Task prompt: Scan the listing and copy each line where the word "compare" is present.
-- Records for this exercise follows --
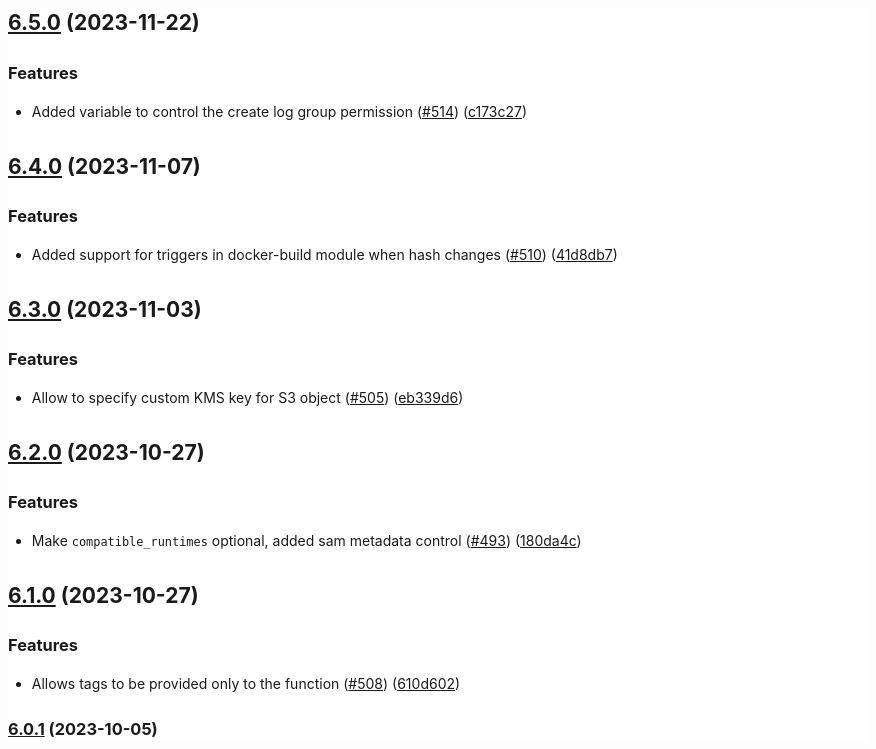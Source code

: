 ## [6.5.0](https://github.com/terraform-aws-modules/terraform-aws-lambda/compare/v6.4.0...v6.5.0) (2023-11-22)


### Features

* Added variable to control the create log group permission ([#514](https://github.com/terraform-aws-modules/terraform-aws-lambda/issues/514)) ([c173c27](https://github.com/terraform-aws-modules/terraform-aws-lambda/commit/c173c27fb57969da85967f2896b858c4654b0bba))

## [6.4.0](https://github.com/terraform-aws-modules/terraform-aws-lambda/compare/v6.3.0...v6.4.0) (2023-11-07)


### Features

* Added support for triggers in docker-build module when hash changes ([#510](https://github.com/terraform-aws-modules/terraform-aws-lambda/issues/510)) ([41d8db7](https://github.com/terraform-aws-modules/terraform-aws-lambda/commit/41d8db71ad4fc9f56bb55c314133ce007f587e33))

## [6.3.0](https://github.com/terraform-aws-modules/terraform-aws-lambda/compare/v6.2.0...v6.3.0) (2023-11-03)


### Features

* Allow to specify custom KMS key for S3 object ([#505](https://github.com/terraform-aws-modules/terraform-aws-lambda/issues/505)) ([eb339d6](https://github.com/terraform-aws-modules/terraform-aws-lambda/commit/eb339d658c232d0afa0a7f4f7902becab2a2a2e9))

## [6.2.0](https://github.com/terraform-aws-modules/terraform-aws-lambda/compare/v6.1.0...v6.2.0) (2023-10-27)


### Features

* Make `compatible_runtimes` optional, added sam metadata control ([#493](https://github.com/terraform-aws-modules/terraform-aws-lambda/issues/493)) ([180da4c](https://github.com/terraform-aws-modules/terraform-aws-lambda/commit/180da4cb0a720f7138e6504700ddfe8d9c63abfd))

## [6.1.0](https://github.com/terraform-aws-modules/terraform-aws-lambda/compare/v6.0.1...v6.1.0) (2023-10-27)


### Features

* Allows tags to be provided only to the function ([#508](https://github.com/terraform-aws-modules/terraform-aws-lambda/issues/508)) ([610d602](https://github.com/terraform-aws-modules/terraform-aws-lambda/commit/610d602bb2038d3c2719c14d938b303cefcccac9))

### [6.0.1](https://github.com/terraform-aws-modules/terraform-aws-lambda/compare/v6.0.0...v6.0.1) (2023-10-05)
-- Records for this exercise concluded --
Response:
: ## [6.5.0](https://github.com/terraform-aws-modules/terraform-aws-lambda/compare/v6.4.0...v6.5.0) (2023-11-22)
## [6.4.0](https://github.com/terraform-aws-modules/terraform-aws-lambda/compare/v6.3.0...v6.4.0) (2023-11-07)
## [6.3.0](https://github.com/terraform-aws-modules/terraform-aws-lambda/compare/v6.2.0...v6.3.0) (2023-11-03)
## [6.2.0](https://github.com/terraform-aws-modules/terraform-aws-lambda/compare/v6.1.0...v6.2.0) (2023-10-27)
## [6.1.0](https://github.com/terraform-aws-modules/terraform-aws-lambda/compare/v6.0.1...v6.1.0) (2023-10-27)
### [6.0.1](https://github.com/terraform-aws-modules/terraform-aws-lambda/compare/v6.0.0...v6.0.1) (2023-10-05)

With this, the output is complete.